Dois deles foram flagrados por atear fogo em uma área de mata na marginal da BR-020, próximo ao Ribeirão Sobradinho. De acordo com a Polícia Militar do DF (PMDF), a área incendiada estava sendo preparada para uma possível invasão. Com os suspeitos, os policiais encontraram dois facões, um isqueiro, um celular e um veículo. Os dois foram levados para a Delegacia de Combate à Ocupação Irregular do Solo e aos Crimes contra a Ordem Urbanística e o Meio Ambiente (Dema).
Mais tarde, por volta das 20h, um homem foi preso, em Planaltina, acusado de atear fogo em vegetação. A ação também foi executada pela PMDF. De acordo com a corporação, as equipes estavam realizando patrulhamento, quando visualizaram um homem colocando fogo na vegetação próximo ao cemitério. Ele portava um isqueiro. O suspeito também foi encaminhado à Dema.
Ontem, durante a Operação Curupira, da Polícia Civil do Distrito Federal (PCDF), outros dois homens foram presos em flagrante enquanto ateavam fogo em uma área de vegetação no Núcleo Rural Nova Vitória, em São Sebastião. A polícia conseguiu deter a ação da dupla antes que fogo se espalhasse ainda mais. O Corpo de Bombeiros do Distrito Federal (CBMDF) foi acionado e conseguiu conter o fogo.
Prisão convertida
Um dos investigados por atear fogo no Cerrado, Jefferson Wender Alves dos Santos, 19 anos, preso, na terça-feira, por, supostamente, ter sido o responsável por provocar chamas, usando gasolina, no Parque Burle Marx, entre o Noroeste e a Asa Norte, teve a prisão em flagrante convertida para preventiva nesta quarta.

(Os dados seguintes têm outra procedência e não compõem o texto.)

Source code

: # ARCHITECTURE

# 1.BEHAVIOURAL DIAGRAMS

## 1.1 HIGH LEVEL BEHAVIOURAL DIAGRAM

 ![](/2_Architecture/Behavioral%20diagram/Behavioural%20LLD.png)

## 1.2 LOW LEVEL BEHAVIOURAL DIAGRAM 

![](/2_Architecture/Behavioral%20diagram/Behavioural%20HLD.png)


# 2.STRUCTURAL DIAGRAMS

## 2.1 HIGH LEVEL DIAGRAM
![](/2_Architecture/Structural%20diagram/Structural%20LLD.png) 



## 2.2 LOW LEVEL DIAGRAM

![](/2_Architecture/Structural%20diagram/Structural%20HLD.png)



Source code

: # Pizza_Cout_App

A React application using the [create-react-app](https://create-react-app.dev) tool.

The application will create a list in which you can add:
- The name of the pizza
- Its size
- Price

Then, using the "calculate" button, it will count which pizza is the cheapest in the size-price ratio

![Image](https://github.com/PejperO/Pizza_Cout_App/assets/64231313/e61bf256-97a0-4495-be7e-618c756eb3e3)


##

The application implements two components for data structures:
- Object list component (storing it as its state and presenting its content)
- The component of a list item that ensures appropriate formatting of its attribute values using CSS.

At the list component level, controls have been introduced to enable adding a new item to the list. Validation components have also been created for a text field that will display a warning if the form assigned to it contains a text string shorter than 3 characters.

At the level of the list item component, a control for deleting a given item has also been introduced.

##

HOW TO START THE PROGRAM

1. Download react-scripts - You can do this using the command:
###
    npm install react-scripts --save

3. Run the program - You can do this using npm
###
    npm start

Ao justificar a manutenção da prisão, o juiz contou que, com o autuado, foi apreendida garrafa com produto inflamável utilizado no delito. “Crimes assim colocam em risco a vida, a integridade física e o patrimônio de toda uma comunidade, principalmente no caso dos autos, em que o incêndio foi ocasionado em local movimentado nesta capital e com diversos prédios e pessoas próximas, inclusive, uma escola”, manifestou. Assim, para o magistrado, o modo de agir do custodiado demonstra especial periculosidade e ousadia ímpar, o que torna necessária a prisão para garantia da ordem pública.
A pena para os condenados por provocar incêndio em mata ou floresta, crime ambiental definido no artigo 41 da Lei de Crimes Ambientais, pode variar entre dois e quatro anos de prisão. Causar queimadas que ameacem a vida, a integridade física ou o patrimônio de terceiros leva os infratores a condenações de três a seis anos de reclusão (artigo 250 do Código Penal). Se o fogo atingir lavoura, pastagem, mata ou floresta, a pena tem o tempo de detenção aumentado em um terço.

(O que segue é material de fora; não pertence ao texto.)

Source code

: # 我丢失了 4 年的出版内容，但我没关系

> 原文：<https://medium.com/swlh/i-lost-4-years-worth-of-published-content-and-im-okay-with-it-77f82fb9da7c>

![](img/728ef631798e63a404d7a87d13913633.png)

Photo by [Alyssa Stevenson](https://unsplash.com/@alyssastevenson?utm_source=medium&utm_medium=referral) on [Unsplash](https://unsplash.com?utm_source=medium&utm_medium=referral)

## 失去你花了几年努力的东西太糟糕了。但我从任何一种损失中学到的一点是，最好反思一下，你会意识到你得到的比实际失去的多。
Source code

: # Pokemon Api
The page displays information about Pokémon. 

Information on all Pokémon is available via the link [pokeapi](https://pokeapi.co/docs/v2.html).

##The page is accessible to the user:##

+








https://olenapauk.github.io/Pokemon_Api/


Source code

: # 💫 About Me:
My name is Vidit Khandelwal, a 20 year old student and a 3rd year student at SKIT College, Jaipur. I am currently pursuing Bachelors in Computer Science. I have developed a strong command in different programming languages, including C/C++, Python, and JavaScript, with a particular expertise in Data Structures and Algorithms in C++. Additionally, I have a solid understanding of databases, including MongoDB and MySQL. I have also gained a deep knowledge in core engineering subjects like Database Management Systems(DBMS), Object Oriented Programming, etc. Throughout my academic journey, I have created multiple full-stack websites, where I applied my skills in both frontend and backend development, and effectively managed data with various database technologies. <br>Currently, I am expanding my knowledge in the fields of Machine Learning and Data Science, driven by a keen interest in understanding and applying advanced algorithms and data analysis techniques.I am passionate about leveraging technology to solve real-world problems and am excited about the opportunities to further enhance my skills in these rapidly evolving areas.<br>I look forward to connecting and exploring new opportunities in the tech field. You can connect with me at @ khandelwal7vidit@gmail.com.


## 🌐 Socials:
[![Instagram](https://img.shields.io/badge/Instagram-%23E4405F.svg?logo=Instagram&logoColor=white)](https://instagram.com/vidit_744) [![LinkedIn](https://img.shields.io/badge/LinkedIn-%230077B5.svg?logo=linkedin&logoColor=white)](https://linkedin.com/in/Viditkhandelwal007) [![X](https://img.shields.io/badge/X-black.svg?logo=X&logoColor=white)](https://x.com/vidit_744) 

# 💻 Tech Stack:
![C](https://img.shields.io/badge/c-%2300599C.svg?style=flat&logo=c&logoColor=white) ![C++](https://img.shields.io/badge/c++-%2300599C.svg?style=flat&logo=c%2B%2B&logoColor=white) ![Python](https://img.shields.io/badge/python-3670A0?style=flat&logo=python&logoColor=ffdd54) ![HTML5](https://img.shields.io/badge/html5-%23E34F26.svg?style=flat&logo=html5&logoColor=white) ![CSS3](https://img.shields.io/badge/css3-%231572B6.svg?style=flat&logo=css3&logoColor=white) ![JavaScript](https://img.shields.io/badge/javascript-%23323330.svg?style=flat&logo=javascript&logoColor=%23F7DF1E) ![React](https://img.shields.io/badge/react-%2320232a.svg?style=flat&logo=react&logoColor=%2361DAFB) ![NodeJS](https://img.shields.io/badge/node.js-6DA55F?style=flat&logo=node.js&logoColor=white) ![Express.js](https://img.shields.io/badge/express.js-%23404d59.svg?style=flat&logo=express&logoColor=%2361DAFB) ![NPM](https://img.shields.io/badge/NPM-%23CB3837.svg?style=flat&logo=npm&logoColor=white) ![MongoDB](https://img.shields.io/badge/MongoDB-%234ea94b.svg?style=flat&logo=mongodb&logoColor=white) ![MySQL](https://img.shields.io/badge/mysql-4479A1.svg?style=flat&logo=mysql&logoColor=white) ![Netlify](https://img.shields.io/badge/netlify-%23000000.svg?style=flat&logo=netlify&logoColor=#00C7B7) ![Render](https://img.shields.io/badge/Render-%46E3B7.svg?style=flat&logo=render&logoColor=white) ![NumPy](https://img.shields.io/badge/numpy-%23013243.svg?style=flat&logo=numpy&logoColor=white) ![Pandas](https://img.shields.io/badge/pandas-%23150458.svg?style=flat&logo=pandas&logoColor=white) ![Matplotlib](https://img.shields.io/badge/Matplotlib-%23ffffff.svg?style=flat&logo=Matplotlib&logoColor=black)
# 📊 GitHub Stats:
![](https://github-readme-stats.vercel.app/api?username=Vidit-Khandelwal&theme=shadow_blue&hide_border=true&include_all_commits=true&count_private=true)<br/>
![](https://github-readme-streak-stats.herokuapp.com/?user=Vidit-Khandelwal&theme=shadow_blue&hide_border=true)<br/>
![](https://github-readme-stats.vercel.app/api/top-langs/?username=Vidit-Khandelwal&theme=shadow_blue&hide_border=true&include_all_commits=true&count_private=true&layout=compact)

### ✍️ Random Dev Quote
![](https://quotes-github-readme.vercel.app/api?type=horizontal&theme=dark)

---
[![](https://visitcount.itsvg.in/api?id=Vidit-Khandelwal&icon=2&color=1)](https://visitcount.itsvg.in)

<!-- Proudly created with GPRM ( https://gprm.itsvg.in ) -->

Piscinas fechadas na Água Mineral
Além de destruir a vegetação e prejudicar a qualidade do ar, os incêndios no Parque Nacional de Brasília afetam também o lazer da população que busca se refrescar em meio à seca severa. Desde segunda-feira, o local está fechado para visitas, incluindo a área de piscinas.
Há três dias, quando os incêndios se intensificaram, o Parque emitiu um aviso pelo Instagram de que a visitação estaria suspensa. De acordo com uma funcionária da bilheteria da reserva, não há previsão para reabertura ao público.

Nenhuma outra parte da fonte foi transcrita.